Write only the number of lines in the records beneath that hold "Neural".

→ **EXTRACTED INFORMATION**
□ □ □ □ □ □ □

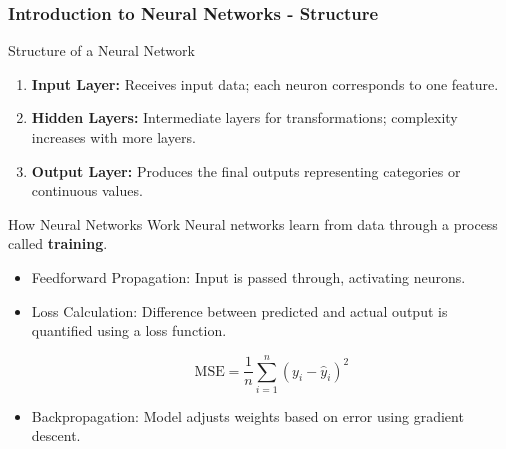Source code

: \documentclass[aspectratio=169]{beamer}
\begin{document}
\begin{frame}[fragile]
    \frametitle{Introduction to Neural Networks - Structure}
    \begin{block}{Structure of a Neural Network}
        \begin{enumerate}
            \item \textbf{Input Layer:} Receives input data; each neuron corresponds to one feature.
            \item \textbf{Hidden Layers:} Intermediate layers for transformations; complexity increases with more layers.
            \item \textbf{Output Layer:} Produces the final outputs representing categories or continuous values.
        \end{enumerate}
    \end{block}

    \begin{block}{How Neural Networks Work}
        Neural networks learn from data through a process called \textbf{training}. 
        \begin{itemize}
            \item Feedforward Propagation: Input is passed through, activating neurons.
            \item Loss Calculation: Difference between predicted and actual output is quantified using a loss function.
            
            \begin{equation}
            \text{MSE} = \frac{1}{n} \sum_{i=1}^{n} (y_i - \hat{y}_i)^2
            \end{equation}
            
            \item Backpropagation: Model adjusts weights based on error using gradient descent.
        \end{itemize}
    \end{block}
\end{frame}
\end{document}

□ □ □ □ □ □ □

→ **WRITTEN SOLUTION**
4